Top of Source data

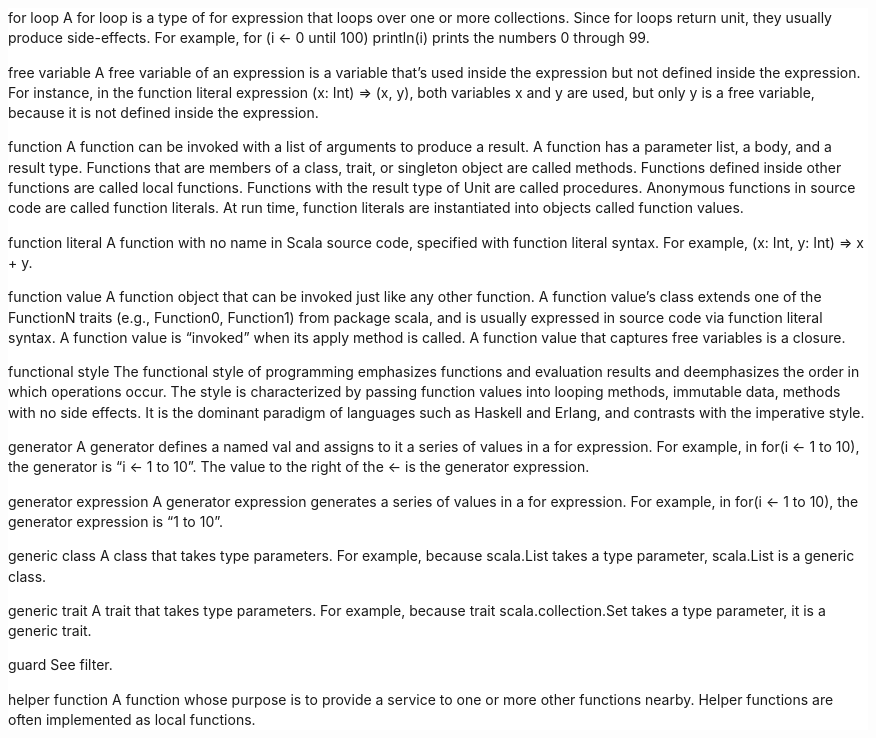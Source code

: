 for loop
A for loop is a type of for expression that loops over one or more collections. Since for loops return unit, they usually produce side-effects. For example, for (i <- 0 until 100) println(i) prints the numbers 0 through 99.

free variable
A free variable of an expression is a variable that’s used inside the expression but not defined inside the expression. For instance, in the function literal expression (x: Int) => (x, y), both variables x and y are used, but only y is a free variable, because it is not defined inside the expression.

function
A function can be invoked with a list of arguments to produce a result. A function has a parameter list, a body, and a result type. Functions that are members of a class, trait, or singleton object are called methods. Functions defined inside other functions are called local functions. Functions with the result type of Unit are called procedures. Anonymous functions in source code are called function literals. At run time, function literals are instantiated into objects called function values.

function literal
A function with no name in Scala source code, specified with function literal syntax. For example, (x: Int, y: Int) => x + y.

function value
A function object that can be invoked just like any other function. A function value’s class extends one of the FunctionN traits (e.g., Function0, Function1) from package scala, and is usually expressed in source code via function literal syntax. A function value is “invoked” when its apply method is called. A function value that captures free variables is a closure.

functional style
The functional style of programming emphasizes functions and evaluation results and deemphasizes the order in which operations occur. The style is characterized by passing function values into looping methods, immutable data, methods with no side effects. It is the dominant paradigm of languages such as Haskell and Erlang, and contrasts with the imperative style.

generator
A generator defines a named val and assigns to it a series of values in a for expression. For example, in for(i <- 1 to 10), the generator is “i <- 1 to 10”. The value to the right of the <- is the generator expression.

generator expression
A generator expression generates a series of values in a for expression. For example, in for(i <- 1 to 10), the generator expression is “1 to 10”.

generic class
A class that takes type parameters. For example, because scala.List takes a type parameter, scala.List is a generic class.

generic trait
A trait that takes type parameters. For example, because trait scala.collection.Set takes a type parameter, it is a generic trait.

guard
See filter.

helper function
A function whose purpose is to provide a service to one or more other functions nearby. Helper functions are often implemented as local functions.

Bottom of Source data

--- Work order ---
Show all lines in the entries above where the string "because" appears.

--- Written response ---
A free variable of an expression is a variable that’s used inside the expression but not defined inside the expression. For instance, in the function literal expression (x: Int) => (x, y), both variables x and y are used, but only y is a free variable, because it is not defined inside the expression.
A class that takes type parameters. For example, because scala.List takes a type parameter, scala.List is a generic class.
A trait that takes type parameters. For example, because trait scala.collection.Set takes a type parameter, it is a generic trait.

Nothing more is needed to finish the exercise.